▼▼▼
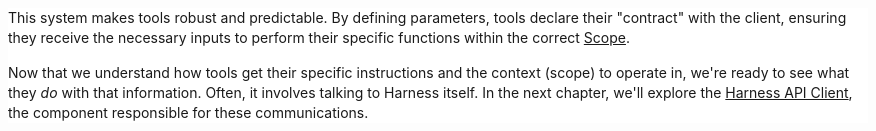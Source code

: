 This system makes tools robust and predictable. By defining parameters, tools declare their "contract" with the client, ensuring they receive the necessary inputs to perform their specific functions within the correct [Scope](04_scope_management__account__org__project__.md).

Now that we understand how tools get their specific instructions and the context (scope) to operate in, we're ready to see what they *do* with that information. Often, it involves talking to Harness itself. In the next chapter, we'll explore the [Harness API Client](06_harness_api_client_.md), the component responsible for these communications.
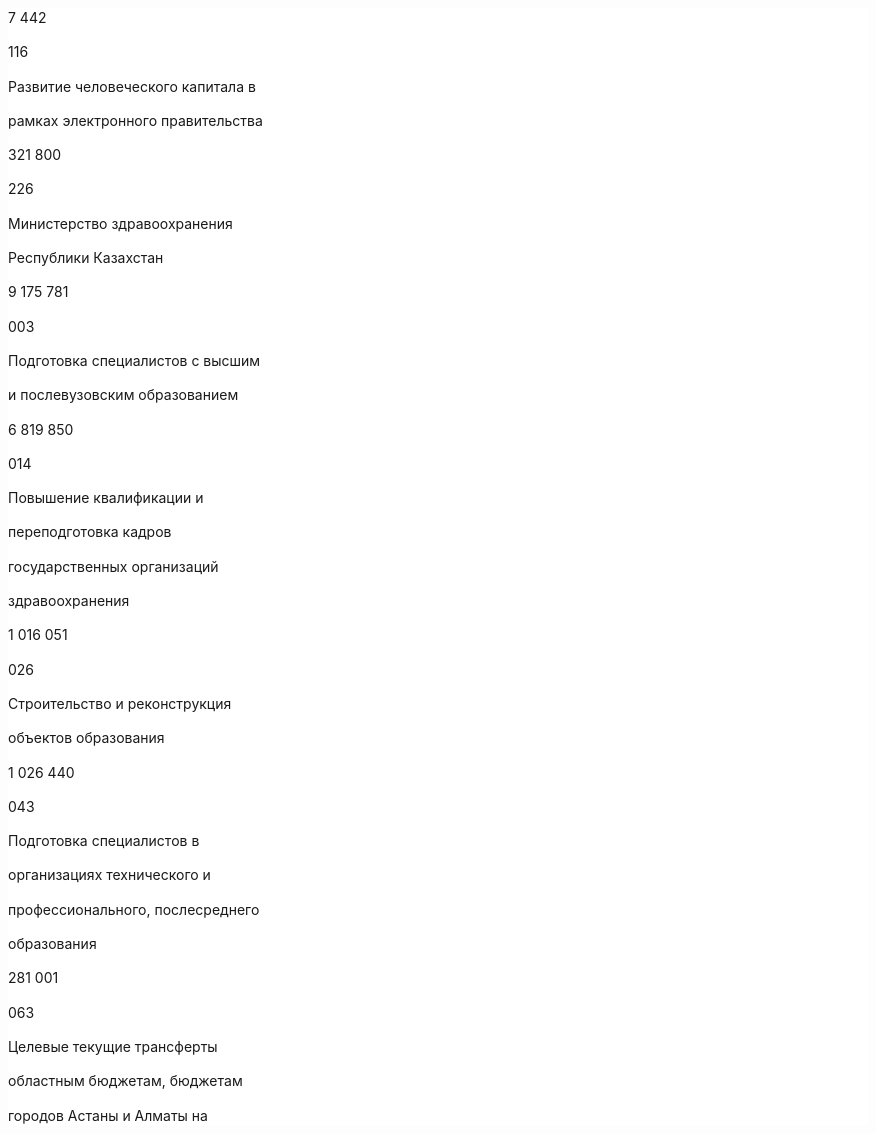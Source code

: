 7 442

116

Раз­ви­тие че­ло­ве­че­ско­го ка­пи­та­ла в

рам­ках элек­трон­но­го пра­ви­тель­ства

321 800

226

Ми­ни­стер­ство здра­во­охра­не­ния

Рес­пуб­ли­ки Ка­зах­стан

9 175 781

003

Под­го­тов­ка спе­ци­а­ли­стов с выс­шим

и по­сле­ву­зов­ским об­ра­зо­ва­ни­ем

6 819 850

014

По­вы­ше­ние ква­ли­фи­ка­ции и

пе­ре­под­го­тов­ка кад­ров

го­су­дар­ствен­ных ор­га­ни­за­ций

здра­во­охра­не­ния

1 016 051

026

Стро­и­тель­ство и ре­кон­струк­ция

объ­ек­тов об­ра­зо­ва­ния

1 026 440

043

Под­го­тов­ка спе­ци­а­ли­стов в

ор­га­ни­за­ци­ях тех­ни­че­ско­го и

про­фес­си­о­наль­но­го, по­сле­сред­не­го

об­ра­зо­ва­ния

281 001

063

Це­ле­вые те­ку­щие транс­фер­ты

об­ласт­ным бюд­же­там, бюд­же­там

го­ро­дов Аста­ны и Ал­ма­ты на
▲▲▲
Each line in the data that holds the string "охра" should be found and copied.

- _SOLUTION FOR THIS PROBLEM_
Ми­ни­стер­ство здра­во­охра­не­ния
здра­во­охра­не­ния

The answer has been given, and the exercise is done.